Equal volumes of 0.240 M AgNO3 and 0.140 M ZnCl2 solution are mixed. Calculate the quilibrium concentrations of Ag+, and Zn2+.

ZnCl2(aq) + 2AgNO3(aq) ==> Zn(NO3)2(aq) + 2AgCl(s)

I would assume a convenient volume of each, say 100 mL, then
(ZnCl2) = (Zn^+2) = 100mL x 0.140M = 14 mmoles/200 mL = 0.070M Zn ion.
(Cl^-) = 2 x 14 = 28 mmoles Cl^-

The Ag^+ is trickier because AgCl is insoluble AND you have some of the Cl^-, which is in excess, acting as a common ion which decreases the solubility of AgCl.
AgCl(s) ==> Ag^+ + Cl^-
Ksp = (Ag^+)(Cl^-) = 1.82E-10
(Ag^+) = Ksp/(Cl^-).
You know Ksp. (Cl^-) is done this way. AgCl formed is 24 mmoles which uses up all of the Ag in the AgCl and 24 of the 28 Cl^- in the ZnCl2. So there are 4 mmoles Cl^- in excess and (Cl^-) = mmoles/mL = 4 mmoles/200 mL = ??
Then substitute that into the (Ag^+) = Ksp/(Cl^-) and solve for Ag^+. I don't know if this was a trick question your prof gave you or if your prof wanted you to be on your toes and recognize that a ppt was formed and there was a common ion present.

To calculate the equilibrium concentrations of Ag+ and Zn2+ ions, we need to use the concept of stoichiometry and the reaction equation between AgNO3 and ZnCl2.

The reaction equation between AgNO3 and ZnCl2 is:

AgNO3 + ZnCl2 → AgCl + Zn(NO3)2

Based on the balanced equation, we can see that one mole of AgNO3 reacts with one mole of ZnCl2 to form one mole of AgCl and one mole of Zn(NO3)2.

Given the information that we have equal volumes of 0.240 M AgNO3 and 0.140 M ZnCl2 solutions being mixed, we can assume that the volumes of the two solutions are equal. Let's say the volume of each solution is V.
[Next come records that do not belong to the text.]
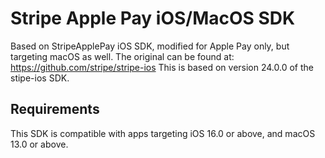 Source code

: # Stripe Apple Pay iOS/MacOS SDK

Based on StripeApplePay iOS SDK, modified for Apple Pay only, but targeting macOS as well.
The original can be found at: https://github.com/stripe/stripe-ios
This is based on version 24.0.0 of the stipe-ios SDK.

## Requirements

This SDK is compatible with apps targeting iOS 16.0 or above, and macOS 13.0 or above.

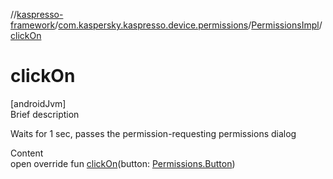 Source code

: //[kaspresso-framework](../../index.md)/[com.kaspersky.kaspresso.device.permissions](../index.md)/[PermissionsImpl](index.md)/[clickOn](click-on.md)



# clickOn  
[androidJvm]  
Brief description  


Waits for 1 sec, passes the permission-requesting permissions dialog

  
Content  
open override fun [clickOn](click-on.md)(button: [Permissions.Button](../-permissions/-button/index.md))  




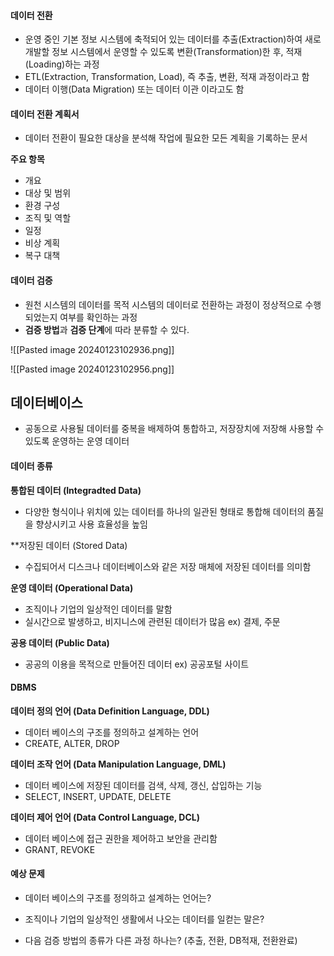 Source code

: #### 데이터 전환

-  운영 중인 기본 정보 시스템에 축적되어 있는 데이터를 추출(Extraction)하여 
	  새로 개발할 정보 시스템에서 운영할 수 있도록 변환(Transformation)한 후,
	  적재(Loading)하는 과정
- ETL(Extraction, Transformation, Load), 즉 추출, 변환, 적재 과정이라고 함
- 데이터 이행(Data Migration) 또는 데이터 이관 이라고도 함

#### 데이터 전환 계획서

- 데이터 전환이 필요한 대상을 분석해 작업에 필요한 모든 계획을 기록하는 문서

**주요 항목**

- 개요
- 대상 및 범위
- 환경 구성
- 조직 및 역할
- 일정
- 비상 계획
- 복구 대책

#### 데이터 검증

- 원천 시스템의 데이터를 목적 시스템의 데이터로 전환하는 과정이 정상적으로 수행되었는지 여부를 확인하는 과정
- **검증 방법**과 **검증 단계**에 따라 분류할 수 있다.


![[Pasted image 20240123102936.png]]


![[Pasted image 20240123102956.png]]





## 데이터베이스

- 공동으로 사용될 데이터를 중복을 배제하여 통합하고, 저장장치에 저장해 사용할 수 있도록 운영하는 운영 데이터

#### 데이터 종류

**통합된 데이터 (Integradted Data)**
- 다양한 형식이나 위치에 있는 데이터를 하나의 일관된 형태로 통합해 데이터의 품질을 향상시키고 사용 효율성을 높임

**저장된 데이터 (Stored Data)
- 수집되어서 디스크나 데이터베이스와 같은 저장 매체에 저장된 데이터를 의미함

**운영 데이터 (Operational Data)**
- 조직이나 기업의 일상적인 데이터를 말함
- 실시간으로 발생하고, 비지니스에 관련된 데이터가 많음 ex) 결제, 주문

**공용 데이터 (Public Data)**
- 공공의 이용을 목적으로 만들어진 데이터 ex) 공공포털 사이트


#### DBMS

**데이터 정의 언어 (Data Definition Language, DDL)**
- 데이터 베이스의 구조를 정의하고 설계하는 언어
- CREATE, ALTER, DROP

**데이터 조작 언어 (Data Manipulation Language, DML)**
- 데이터 베이스에 저장된 데이터를 검색, 삭제, 갱신, 삽입하는 기능
- SELECT, INSERT, UPDATE, DELETE 

**데이터 제어 언어 (Data Control Language, DCL)**
- 데이터 베이스에 접근 권한을 제어하고 보안을 관리함
- GRANT, REVOKE


#### 예상 문제

- 데이터 베이스의 구조를 정의하고 설계하는 언어는?

- 조직이나 기업의 일상적인 생활에서 나오는 데이터를 일컫는 말은?

- 다음 검증 방법의 종류가 다른 과정 하나는? (추출, 전환, DB적재, 전환완료)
Now, we can calculate the moles of AgNO3 and ZnCl2 using the given concentrations and volumes.

Moles of AgNO3 in the mixture = Concentration (0.240 M) × Volume (V)
Moles of ZnCl2 in the mixture = Concentration (0.140 M) × Volume (V)

Since we have assumed equal volumes, the number of moles of AgNO3 and ZnCl2 will be the same.
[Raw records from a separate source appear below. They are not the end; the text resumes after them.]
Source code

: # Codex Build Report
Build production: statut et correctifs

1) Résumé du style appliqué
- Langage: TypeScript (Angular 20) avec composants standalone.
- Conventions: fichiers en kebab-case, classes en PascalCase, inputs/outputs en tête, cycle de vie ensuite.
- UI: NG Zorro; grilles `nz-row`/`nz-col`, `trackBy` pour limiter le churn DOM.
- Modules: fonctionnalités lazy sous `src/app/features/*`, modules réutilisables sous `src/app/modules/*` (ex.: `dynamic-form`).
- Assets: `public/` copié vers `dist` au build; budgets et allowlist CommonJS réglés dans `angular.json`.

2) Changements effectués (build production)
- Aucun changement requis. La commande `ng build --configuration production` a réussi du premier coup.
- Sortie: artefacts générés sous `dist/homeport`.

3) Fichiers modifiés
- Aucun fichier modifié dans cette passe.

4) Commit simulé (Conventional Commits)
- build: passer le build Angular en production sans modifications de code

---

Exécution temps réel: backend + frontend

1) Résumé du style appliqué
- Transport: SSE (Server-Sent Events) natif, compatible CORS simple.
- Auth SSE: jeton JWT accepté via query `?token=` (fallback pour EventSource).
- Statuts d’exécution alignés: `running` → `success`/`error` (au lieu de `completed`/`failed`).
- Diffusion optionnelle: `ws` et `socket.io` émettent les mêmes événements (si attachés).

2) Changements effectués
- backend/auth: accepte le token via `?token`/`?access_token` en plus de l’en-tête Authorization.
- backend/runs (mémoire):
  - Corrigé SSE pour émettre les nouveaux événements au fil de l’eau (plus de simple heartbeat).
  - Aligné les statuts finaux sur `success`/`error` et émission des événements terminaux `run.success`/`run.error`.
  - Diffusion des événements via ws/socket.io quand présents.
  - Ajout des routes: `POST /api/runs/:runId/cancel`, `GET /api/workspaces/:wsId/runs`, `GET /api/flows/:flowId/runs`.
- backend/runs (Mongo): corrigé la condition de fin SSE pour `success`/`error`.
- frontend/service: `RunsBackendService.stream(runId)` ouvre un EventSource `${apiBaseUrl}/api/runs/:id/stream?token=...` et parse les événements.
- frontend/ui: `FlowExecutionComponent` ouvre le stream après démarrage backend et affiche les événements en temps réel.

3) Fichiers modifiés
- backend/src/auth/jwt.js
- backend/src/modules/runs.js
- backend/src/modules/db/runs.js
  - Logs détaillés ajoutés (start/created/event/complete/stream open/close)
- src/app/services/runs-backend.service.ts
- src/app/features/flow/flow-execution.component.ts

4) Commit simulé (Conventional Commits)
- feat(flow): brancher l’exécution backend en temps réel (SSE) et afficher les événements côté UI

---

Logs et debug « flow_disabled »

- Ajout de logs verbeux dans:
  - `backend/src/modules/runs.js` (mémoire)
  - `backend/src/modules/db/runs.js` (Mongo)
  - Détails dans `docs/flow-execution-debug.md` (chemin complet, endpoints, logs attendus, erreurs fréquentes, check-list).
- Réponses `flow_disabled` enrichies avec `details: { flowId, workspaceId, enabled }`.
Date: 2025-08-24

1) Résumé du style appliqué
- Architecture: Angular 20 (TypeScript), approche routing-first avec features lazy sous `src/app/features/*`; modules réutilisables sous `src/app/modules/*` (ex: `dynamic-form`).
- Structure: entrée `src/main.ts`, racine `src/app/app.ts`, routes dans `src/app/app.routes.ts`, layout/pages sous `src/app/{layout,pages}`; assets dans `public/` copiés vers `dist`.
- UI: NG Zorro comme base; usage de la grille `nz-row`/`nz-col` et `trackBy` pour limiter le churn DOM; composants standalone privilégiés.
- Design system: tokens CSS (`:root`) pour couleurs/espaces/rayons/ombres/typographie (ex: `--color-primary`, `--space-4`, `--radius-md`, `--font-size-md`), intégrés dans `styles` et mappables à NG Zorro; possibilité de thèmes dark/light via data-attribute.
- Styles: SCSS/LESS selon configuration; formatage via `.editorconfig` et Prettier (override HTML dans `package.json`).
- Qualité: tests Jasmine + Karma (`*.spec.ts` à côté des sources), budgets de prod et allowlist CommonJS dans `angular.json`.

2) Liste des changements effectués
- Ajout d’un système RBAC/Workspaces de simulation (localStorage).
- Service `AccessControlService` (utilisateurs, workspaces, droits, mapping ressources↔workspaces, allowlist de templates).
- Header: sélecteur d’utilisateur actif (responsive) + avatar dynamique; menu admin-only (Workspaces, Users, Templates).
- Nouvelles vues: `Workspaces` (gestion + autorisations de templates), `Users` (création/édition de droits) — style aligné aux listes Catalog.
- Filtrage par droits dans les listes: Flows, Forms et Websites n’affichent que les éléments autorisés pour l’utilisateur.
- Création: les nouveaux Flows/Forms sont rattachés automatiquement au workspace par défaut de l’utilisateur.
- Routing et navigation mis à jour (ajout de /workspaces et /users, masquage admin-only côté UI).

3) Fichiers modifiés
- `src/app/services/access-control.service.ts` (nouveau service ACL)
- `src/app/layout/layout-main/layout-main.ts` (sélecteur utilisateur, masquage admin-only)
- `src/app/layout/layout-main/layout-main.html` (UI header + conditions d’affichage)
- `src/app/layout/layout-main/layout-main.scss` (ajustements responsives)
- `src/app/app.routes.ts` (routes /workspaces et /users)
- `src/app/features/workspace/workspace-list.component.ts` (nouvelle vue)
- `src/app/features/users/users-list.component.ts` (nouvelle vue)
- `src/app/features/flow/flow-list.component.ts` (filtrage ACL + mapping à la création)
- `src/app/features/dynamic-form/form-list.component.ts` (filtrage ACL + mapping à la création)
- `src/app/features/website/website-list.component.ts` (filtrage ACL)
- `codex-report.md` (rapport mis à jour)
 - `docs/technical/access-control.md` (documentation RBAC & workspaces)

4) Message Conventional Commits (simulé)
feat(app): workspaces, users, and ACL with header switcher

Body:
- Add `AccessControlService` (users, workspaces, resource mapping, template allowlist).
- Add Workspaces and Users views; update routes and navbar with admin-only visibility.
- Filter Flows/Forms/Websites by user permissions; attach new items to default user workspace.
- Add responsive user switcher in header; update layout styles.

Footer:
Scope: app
Now, since one mole of AgNO3 reacts with one mole of ZnCl2, the number of moles of AgCl formed will also be the same.

The balanced equation tells us that one mole of AgCl produces one mole of Ag+ and one mole of Zn2+. Therefore, the equilibrium concentration of Ag+ and Zn2+ will also be equal to the number of moles.

Equilibrium concentration of Ag+ = Number of moles of Ag+
Equilibrium concentration of Zn2+ = Number of moles of Zn2+

Hence, the equilibrium concentrations of Ag+ and Zn2+ ions will be equal to the number of moles of AgNO3 and ZnCl2, respectively, which can be calculated by multiplying their respective concentrations with the assumption of equal volumes.